Another broken health promise we nailed was Mr Cameron’s pre-election pledge to increase the number of midwives by 3,000. They have failed to materialise.

Immigrant song

The then Employment Minister Chris Grayling, whose name will be familiar to regular readers, raised the issue of “benefit tourism” at the beginning of the year.

Were increasing numbers of immigrants coming to these shores with a view to enjoying an easy life on benefits. Errr…no.  We found that the claimant rate among overseas nationals has fallen by two thirds in a decade, despite the economic downturn.

UKIP leader Nigel Farage took a similar line when he warned about how easy it is for Eastern European migrants to get a council house in Britain.
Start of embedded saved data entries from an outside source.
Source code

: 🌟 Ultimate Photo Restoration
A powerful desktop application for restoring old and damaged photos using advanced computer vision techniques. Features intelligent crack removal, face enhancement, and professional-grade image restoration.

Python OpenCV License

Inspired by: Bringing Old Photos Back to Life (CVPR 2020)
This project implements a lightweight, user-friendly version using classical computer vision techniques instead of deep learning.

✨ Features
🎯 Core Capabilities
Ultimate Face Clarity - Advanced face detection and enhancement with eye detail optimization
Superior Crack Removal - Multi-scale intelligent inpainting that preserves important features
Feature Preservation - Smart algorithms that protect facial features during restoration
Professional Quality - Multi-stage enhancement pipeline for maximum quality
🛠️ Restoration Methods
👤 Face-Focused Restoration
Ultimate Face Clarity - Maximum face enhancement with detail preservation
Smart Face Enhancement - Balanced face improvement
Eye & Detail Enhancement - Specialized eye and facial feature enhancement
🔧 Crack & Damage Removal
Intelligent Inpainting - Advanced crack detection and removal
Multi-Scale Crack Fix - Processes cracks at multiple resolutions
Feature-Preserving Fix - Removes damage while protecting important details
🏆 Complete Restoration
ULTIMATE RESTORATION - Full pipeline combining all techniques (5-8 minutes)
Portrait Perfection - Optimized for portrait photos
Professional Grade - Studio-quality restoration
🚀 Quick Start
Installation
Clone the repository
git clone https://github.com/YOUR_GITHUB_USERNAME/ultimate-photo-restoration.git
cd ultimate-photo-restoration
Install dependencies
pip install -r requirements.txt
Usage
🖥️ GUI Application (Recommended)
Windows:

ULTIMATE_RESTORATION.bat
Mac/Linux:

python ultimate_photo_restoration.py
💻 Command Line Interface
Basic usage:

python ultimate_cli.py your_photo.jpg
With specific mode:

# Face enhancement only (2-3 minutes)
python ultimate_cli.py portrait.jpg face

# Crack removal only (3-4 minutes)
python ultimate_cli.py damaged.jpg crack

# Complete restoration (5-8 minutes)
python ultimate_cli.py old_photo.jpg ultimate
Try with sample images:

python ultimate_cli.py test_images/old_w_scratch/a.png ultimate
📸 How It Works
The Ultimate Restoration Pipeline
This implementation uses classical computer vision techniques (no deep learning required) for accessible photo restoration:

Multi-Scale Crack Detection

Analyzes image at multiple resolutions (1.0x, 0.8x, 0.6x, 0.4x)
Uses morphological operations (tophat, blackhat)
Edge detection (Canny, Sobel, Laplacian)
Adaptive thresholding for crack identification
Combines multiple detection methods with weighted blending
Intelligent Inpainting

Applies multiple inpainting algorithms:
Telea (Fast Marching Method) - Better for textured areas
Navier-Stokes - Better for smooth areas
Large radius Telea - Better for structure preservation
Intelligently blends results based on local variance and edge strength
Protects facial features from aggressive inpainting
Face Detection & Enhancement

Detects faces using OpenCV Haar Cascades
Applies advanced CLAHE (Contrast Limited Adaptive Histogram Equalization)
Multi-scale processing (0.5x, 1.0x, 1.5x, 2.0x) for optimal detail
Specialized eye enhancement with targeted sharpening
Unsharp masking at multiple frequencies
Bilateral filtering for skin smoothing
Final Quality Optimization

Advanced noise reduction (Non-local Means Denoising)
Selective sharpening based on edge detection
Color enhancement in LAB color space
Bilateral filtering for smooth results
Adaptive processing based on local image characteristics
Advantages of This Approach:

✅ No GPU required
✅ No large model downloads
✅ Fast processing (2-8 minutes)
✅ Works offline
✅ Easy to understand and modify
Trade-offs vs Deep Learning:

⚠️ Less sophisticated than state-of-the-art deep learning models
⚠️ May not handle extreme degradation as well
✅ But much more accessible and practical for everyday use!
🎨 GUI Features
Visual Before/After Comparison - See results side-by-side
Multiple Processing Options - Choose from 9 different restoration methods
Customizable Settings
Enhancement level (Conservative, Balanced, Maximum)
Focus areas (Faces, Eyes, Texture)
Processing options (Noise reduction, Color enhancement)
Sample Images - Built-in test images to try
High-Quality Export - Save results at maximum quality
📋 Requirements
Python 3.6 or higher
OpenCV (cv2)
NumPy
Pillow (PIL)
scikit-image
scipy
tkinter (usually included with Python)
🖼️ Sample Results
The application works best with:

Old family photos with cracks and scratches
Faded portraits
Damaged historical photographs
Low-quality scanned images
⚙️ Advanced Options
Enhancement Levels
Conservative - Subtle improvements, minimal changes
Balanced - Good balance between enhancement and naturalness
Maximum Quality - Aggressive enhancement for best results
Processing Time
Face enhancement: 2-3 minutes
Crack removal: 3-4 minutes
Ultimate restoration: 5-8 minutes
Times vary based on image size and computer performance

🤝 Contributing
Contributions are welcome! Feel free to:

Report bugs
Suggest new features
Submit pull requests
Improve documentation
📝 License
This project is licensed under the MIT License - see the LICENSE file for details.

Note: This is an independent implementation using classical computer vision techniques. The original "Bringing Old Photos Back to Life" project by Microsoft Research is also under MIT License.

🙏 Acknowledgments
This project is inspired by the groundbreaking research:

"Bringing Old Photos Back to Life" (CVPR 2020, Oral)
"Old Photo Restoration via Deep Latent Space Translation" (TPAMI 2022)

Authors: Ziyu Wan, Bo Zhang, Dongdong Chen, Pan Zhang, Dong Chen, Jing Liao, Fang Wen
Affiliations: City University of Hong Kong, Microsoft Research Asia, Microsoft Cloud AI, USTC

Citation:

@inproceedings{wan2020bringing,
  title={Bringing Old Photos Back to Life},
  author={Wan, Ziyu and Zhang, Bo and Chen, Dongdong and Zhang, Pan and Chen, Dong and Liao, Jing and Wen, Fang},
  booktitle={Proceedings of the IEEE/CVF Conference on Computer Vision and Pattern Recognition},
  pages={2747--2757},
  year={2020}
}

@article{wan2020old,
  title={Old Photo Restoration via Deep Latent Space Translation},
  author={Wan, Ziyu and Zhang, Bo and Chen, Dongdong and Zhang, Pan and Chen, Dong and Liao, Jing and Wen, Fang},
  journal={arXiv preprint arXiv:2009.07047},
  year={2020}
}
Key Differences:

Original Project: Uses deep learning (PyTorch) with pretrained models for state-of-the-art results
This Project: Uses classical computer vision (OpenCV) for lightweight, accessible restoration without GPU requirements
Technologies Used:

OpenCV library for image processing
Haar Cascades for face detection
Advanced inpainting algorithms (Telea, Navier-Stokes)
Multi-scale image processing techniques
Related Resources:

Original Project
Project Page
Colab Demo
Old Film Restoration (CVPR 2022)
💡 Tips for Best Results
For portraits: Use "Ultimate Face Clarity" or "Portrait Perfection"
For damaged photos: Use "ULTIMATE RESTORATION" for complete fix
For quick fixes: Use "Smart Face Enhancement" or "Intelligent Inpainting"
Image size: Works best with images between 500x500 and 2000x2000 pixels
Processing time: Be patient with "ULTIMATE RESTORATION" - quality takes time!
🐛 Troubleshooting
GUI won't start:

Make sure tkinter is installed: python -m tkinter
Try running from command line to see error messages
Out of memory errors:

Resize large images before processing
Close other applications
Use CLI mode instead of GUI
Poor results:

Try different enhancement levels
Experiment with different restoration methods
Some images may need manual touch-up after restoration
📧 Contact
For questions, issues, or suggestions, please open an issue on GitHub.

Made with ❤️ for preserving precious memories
The truth is that it’s not easy and only 1 per cent of people from the A8 nations, which include Poland and the Baltic States, were living in social housing the last time anyone checked.

It doesn’t help when the former immigration minister, Damian Green, makes claims suggesting it’s possible “to come from anywhere in the world and on day one of arriving in Britain, live off benefits.”

When we asked the Department for Work and Pensions whether it’s possible to do this, we were told by a spokesman: “Anyone outside the EU or European Economic Area can not arrive in the UK and claim benefits from day one.”

These are just a couple of numerous dodgy claims about immigration that emerged throughout the year. Also looking decidely dodgy is the government’s stated aim of reducing net migration to the tens rather than hundreds of thousands by the end of this parliament.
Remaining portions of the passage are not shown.